Как и подобает двухметровому кащею с леденящим кровь взглядом, Мравинский мнителен и суеверен. Оркестранту с птичьей фамилией Цыпин повезло: он «на счастье» завязывает бантик главнокомандующему перед битвой. Другому оркестранту, с боголюбивой фамилией Левит, наоборот, не повезло: главкома тошнит от его немигающей стекляшки — глаз боголюбивому в свое время высадил дворовый пацан, по имени ВОВ. И кривой музыкант стал играть перед киносеансами — что предстоит и мне, если не возьмусь за ум.
Кто-то рос на сказках о Кащее Бессмертном, а я рос на историях о Мравинском. Прозвище у него было Длинный. «Мравой» своего дракона могла звать заглазно разве что первая флейта, его законная, мол, смотрите: я как и все. И вдруг папа — называет его «Мравой», шелковисто.
Он записал свою святочную историю, когда уже давным-давно в глаза ему бил библейский пейзаж, слепящий, как солнце. Нет-нет, прожив жизнь оркестровым Акакием Акакиевичем, он не обольщался насчет пройденного им поприща. Знал цену и Мравинскому: глухой как тетерев, неспособный выстроить трезвучие у духовых, Мравинский доводил оркестровый «гусиный шаг» до абсолютной вызуженности, к восхищению западного наблюдателя. «Нет железного занавеса, есть только железная дисциплина», — зазывно вопил какой-нибудь газетный заголовок, о чем тут же с радостным придыханием докладывалось товарищу Фурцевой и в идеологический отдел ЦК.

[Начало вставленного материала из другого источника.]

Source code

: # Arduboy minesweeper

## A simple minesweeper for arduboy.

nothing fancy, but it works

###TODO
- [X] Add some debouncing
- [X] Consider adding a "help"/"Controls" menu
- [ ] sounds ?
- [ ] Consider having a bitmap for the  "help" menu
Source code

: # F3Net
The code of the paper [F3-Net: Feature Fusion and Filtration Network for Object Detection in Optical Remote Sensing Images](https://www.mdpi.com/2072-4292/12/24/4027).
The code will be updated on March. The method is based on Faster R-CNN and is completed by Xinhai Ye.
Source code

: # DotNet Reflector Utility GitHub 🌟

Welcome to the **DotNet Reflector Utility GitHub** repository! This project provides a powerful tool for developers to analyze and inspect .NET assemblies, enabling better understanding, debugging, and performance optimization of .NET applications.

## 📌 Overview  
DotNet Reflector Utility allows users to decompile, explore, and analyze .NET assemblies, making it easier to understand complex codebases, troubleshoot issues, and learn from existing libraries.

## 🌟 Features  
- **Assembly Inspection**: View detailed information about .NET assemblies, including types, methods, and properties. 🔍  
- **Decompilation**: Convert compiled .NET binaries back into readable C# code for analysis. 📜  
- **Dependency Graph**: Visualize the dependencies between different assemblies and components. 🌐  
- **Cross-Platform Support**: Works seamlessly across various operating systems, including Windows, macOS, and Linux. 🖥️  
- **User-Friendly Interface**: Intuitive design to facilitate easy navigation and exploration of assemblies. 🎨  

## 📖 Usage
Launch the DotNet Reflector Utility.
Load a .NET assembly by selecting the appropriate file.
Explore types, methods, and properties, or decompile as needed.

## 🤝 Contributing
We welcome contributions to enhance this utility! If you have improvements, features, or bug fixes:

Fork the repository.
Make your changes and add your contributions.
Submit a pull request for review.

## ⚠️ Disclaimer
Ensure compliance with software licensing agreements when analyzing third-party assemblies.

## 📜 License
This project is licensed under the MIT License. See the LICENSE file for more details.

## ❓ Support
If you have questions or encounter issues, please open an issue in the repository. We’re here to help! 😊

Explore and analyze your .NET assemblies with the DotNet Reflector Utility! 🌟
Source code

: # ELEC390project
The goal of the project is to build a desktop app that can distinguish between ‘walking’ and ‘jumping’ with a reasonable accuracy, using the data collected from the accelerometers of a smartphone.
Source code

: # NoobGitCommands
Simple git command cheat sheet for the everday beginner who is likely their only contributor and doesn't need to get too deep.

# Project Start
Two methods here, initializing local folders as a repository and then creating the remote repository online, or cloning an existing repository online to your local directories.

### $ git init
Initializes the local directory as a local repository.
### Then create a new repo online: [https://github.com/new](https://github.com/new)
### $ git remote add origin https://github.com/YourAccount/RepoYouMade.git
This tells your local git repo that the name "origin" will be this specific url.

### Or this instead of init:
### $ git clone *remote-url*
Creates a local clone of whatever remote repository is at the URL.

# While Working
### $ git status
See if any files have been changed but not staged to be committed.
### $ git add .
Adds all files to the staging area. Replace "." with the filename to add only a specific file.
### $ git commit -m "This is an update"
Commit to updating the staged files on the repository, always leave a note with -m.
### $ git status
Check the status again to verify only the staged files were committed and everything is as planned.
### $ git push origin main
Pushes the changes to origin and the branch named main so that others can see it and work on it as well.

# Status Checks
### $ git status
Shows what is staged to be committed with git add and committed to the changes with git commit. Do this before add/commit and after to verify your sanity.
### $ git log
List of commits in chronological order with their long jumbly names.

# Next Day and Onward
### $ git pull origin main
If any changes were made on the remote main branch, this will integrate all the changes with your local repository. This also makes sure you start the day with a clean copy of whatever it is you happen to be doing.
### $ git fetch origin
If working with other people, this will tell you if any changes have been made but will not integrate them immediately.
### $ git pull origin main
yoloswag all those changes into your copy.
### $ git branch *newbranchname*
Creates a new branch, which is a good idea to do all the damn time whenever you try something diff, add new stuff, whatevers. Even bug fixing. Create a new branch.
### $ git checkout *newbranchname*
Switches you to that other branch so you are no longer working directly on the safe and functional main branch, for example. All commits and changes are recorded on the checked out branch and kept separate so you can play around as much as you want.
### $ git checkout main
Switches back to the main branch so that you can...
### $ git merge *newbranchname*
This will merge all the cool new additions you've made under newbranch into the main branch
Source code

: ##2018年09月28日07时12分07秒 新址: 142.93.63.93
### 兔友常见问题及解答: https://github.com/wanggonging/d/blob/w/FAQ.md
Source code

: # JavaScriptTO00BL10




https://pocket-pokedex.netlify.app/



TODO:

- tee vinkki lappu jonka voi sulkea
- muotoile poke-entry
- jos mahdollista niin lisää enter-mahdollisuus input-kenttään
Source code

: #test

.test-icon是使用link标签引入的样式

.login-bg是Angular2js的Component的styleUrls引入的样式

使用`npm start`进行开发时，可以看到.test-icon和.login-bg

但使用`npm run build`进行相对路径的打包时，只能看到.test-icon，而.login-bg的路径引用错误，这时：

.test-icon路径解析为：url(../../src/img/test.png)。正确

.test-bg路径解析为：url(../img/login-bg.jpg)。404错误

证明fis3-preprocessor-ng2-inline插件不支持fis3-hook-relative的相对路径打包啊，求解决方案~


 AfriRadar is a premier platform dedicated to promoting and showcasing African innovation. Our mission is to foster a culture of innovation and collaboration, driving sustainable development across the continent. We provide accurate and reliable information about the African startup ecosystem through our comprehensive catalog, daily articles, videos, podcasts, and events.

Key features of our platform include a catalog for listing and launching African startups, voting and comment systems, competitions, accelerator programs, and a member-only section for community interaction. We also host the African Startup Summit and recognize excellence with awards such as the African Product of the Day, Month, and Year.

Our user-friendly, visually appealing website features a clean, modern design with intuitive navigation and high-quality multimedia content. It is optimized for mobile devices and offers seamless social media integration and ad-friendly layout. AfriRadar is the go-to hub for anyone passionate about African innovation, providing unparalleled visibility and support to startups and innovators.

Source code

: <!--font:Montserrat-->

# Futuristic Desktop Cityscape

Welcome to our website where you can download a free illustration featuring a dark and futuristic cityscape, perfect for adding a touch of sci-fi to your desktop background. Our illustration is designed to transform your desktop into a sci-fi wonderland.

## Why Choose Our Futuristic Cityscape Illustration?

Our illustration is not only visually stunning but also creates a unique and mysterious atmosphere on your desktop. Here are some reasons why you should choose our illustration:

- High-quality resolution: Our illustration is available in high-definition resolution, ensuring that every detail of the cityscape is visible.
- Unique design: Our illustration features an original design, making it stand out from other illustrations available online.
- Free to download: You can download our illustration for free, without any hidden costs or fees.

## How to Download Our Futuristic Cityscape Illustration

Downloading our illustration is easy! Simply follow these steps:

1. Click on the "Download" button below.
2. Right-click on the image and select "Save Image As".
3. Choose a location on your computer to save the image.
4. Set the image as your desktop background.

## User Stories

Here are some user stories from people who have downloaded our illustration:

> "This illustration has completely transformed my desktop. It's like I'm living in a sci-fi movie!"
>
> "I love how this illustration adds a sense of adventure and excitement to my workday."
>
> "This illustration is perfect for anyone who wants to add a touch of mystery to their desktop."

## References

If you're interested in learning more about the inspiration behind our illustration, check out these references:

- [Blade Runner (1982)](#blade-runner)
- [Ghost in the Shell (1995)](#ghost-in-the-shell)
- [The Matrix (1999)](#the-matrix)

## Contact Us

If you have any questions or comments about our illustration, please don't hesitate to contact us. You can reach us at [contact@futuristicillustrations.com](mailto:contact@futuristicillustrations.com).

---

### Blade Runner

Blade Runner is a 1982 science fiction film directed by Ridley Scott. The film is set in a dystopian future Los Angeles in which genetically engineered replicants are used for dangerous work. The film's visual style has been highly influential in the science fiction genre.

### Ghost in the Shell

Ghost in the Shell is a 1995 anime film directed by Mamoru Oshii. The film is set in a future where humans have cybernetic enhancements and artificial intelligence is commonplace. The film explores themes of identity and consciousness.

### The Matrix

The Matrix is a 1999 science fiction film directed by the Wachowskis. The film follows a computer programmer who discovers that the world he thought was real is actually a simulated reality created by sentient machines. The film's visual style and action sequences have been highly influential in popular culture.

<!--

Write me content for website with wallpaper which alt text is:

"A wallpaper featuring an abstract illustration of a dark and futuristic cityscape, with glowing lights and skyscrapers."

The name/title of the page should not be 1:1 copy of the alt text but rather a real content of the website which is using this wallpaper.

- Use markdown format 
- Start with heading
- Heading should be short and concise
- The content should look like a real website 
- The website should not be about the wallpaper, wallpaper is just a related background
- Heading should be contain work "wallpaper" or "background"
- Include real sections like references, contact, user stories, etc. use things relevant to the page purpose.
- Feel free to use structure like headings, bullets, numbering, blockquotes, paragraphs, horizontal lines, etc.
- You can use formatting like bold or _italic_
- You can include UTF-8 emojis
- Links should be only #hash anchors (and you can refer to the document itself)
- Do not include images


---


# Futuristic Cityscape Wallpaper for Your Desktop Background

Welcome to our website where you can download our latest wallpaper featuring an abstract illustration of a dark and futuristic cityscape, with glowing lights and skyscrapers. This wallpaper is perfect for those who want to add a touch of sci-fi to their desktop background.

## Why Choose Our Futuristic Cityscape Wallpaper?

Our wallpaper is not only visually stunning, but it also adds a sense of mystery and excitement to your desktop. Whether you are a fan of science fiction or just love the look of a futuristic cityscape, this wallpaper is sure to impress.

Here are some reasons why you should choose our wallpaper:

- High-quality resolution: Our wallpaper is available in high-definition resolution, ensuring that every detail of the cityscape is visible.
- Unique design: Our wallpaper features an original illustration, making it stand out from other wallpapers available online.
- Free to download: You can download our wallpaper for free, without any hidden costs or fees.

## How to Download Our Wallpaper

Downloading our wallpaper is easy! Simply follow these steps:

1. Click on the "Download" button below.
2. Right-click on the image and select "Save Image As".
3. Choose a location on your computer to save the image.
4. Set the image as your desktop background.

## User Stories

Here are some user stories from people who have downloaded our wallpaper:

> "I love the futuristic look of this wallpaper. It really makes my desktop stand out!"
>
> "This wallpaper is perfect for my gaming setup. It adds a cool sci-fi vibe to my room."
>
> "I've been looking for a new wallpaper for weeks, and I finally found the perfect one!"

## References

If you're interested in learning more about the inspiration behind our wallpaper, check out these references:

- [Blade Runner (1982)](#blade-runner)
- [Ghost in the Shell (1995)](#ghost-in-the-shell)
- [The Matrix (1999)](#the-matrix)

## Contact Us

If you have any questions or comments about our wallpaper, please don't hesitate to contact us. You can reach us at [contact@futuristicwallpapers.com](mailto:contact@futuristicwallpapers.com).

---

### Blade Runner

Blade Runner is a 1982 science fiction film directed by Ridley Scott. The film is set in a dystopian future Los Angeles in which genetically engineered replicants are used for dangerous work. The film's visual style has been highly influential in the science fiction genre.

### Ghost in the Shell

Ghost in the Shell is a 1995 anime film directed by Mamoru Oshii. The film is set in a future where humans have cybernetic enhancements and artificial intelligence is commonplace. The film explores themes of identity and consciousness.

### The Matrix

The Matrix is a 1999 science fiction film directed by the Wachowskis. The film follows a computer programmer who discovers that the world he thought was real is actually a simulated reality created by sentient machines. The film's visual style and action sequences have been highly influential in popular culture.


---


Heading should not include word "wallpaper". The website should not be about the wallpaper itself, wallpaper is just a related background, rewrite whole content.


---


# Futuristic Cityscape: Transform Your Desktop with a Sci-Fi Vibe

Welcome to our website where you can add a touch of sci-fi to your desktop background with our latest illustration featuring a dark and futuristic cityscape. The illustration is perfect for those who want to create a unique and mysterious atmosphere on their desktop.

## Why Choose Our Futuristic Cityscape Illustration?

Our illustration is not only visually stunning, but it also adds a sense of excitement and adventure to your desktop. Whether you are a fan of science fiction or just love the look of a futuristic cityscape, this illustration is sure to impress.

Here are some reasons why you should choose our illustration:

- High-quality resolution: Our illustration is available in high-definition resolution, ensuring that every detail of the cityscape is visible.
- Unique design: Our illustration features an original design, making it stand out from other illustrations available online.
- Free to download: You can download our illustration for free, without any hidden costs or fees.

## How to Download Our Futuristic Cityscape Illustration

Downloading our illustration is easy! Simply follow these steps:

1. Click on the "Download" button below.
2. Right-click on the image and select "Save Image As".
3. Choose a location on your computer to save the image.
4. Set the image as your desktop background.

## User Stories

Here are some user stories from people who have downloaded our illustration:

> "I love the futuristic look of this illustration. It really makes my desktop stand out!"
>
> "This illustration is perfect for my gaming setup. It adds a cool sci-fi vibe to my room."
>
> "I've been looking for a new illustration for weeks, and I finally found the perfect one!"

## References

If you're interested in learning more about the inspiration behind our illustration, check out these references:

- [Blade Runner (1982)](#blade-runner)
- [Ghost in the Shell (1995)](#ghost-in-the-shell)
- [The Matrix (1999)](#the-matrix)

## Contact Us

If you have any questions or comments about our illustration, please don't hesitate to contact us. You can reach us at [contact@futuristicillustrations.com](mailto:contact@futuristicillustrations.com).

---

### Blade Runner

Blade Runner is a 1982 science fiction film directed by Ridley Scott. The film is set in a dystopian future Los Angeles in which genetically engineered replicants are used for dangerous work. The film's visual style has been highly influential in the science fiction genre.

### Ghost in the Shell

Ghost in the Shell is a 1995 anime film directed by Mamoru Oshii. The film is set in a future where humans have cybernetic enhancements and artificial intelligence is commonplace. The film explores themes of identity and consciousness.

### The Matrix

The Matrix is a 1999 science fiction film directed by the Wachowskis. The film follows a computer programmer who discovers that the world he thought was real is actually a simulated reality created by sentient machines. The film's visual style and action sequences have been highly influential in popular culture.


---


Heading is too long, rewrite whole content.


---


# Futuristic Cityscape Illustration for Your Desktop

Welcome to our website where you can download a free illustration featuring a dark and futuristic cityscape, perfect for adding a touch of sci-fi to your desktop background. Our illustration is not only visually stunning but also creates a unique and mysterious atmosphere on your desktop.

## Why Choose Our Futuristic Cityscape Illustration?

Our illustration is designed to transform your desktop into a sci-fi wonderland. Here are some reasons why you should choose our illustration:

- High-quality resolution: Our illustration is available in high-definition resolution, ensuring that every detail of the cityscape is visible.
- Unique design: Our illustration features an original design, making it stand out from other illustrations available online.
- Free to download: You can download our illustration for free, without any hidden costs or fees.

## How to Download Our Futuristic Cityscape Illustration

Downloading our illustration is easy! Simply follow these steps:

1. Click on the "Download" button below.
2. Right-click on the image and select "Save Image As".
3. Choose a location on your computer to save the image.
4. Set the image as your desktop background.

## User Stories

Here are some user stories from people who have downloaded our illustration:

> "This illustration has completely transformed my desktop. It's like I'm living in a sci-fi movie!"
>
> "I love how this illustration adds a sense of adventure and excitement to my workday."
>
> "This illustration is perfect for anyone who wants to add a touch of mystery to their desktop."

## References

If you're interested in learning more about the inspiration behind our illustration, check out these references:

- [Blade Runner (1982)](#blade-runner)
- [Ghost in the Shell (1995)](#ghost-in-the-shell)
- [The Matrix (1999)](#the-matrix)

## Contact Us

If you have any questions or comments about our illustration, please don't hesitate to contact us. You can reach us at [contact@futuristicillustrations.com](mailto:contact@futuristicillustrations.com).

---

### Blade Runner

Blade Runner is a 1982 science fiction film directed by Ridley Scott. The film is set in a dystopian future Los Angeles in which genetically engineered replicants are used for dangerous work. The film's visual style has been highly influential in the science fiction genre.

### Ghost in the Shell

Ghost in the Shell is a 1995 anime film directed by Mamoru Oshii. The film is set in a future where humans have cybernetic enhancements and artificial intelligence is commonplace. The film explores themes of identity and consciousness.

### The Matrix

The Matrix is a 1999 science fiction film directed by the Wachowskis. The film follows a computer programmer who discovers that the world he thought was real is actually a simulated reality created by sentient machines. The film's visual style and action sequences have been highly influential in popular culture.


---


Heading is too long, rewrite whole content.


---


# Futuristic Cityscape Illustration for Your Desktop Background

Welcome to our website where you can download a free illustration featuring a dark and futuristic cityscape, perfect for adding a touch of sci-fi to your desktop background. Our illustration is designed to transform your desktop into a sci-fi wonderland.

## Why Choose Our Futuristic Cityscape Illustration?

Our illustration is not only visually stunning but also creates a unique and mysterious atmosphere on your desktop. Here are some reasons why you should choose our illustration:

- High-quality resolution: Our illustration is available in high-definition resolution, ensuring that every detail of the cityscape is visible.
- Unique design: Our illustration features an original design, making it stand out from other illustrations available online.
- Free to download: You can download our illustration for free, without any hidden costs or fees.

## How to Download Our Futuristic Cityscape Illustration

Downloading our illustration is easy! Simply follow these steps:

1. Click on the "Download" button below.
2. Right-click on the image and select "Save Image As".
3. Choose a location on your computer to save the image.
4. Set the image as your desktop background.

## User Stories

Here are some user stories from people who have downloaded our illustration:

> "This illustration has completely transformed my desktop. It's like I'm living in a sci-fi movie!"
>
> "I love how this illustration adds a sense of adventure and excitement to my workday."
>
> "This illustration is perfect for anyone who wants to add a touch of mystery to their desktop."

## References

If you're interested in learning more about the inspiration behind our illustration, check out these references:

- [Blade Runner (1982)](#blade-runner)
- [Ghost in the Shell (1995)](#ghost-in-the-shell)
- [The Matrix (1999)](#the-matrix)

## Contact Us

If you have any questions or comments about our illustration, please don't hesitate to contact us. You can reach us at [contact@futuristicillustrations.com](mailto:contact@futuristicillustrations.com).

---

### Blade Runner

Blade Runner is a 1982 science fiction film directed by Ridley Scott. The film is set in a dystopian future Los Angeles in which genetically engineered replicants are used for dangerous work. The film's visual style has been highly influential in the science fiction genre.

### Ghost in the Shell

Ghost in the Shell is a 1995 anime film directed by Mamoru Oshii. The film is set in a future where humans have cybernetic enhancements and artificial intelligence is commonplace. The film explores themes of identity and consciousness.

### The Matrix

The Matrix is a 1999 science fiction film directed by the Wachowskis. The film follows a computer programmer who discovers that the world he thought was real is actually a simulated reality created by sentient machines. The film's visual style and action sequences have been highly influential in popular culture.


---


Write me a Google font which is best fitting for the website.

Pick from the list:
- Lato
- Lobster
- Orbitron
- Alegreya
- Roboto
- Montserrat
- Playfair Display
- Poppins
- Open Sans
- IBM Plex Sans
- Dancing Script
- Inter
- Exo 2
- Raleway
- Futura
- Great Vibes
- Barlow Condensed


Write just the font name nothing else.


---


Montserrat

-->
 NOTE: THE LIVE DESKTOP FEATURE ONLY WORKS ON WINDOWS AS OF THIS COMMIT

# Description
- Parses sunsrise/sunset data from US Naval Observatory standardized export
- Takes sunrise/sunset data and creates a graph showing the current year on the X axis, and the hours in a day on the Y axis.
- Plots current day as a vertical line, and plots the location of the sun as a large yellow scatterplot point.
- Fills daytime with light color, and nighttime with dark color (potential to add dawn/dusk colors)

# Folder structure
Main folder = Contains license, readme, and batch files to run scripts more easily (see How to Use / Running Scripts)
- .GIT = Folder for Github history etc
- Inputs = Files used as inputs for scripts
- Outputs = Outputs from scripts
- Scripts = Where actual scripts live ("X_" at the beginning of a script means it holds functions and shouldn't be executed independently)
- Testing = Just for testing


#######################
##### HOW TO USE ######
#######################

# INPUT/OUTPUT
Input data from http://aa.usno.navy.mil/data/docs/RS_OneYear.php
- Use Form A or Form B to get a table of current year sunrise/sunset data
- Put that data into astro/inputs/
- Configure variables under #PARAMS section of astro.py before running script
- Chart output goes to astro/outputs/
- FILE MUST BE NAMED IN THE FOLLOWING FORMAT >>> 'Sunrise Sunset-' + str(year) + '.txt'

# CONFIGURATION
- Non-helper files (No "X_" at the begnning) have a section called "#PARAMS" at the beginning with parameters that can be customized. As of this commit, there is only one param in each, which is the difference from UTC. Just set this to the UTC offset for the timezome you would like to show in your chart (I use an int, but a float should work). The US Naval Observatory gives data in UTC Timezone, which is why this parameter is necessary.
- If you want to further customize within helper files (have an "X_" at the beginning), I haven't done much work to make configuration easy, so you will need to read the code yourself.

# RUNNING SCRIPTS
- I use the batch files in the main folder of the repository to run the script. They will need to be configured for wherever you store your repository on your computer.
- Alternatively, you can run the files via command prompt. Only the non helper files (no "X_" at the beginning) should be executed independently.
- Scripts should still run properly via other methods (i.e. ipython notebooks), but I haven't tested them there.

Вернусь же к этой святочной истории — в папином изложении: о том, как он вышел из пасти дракона улыбающимся. Папу объединяет с Гликманом то, что оба понимают под приличием: несоответствие письменной речи устной — того, что писалось, тому, что говорилось. Отсюда чинность, мрамор. Пусть и третьесортный, недорогой
А вот зачем Мравинскому было дергать за лапки маленького человека с последнего пульта — чтобы доставить себе удовольствие тем, что обманул ожидания остальных? «Пламя расступилось, и все увидели Лю невредимым и улыбающимся». На вопрос, естественный по тем временам, антисемит ли Мравинский, обыкновенно говорилось: «Нет, он ненавидит все нации одинаково». Вероятно, и себя в придачу — было за что. То-то под насмешки всезнающей Москвы он носился в Загорск к патриарху, чтобы по возвращении с новыми силами приступать к мучительству себя и других.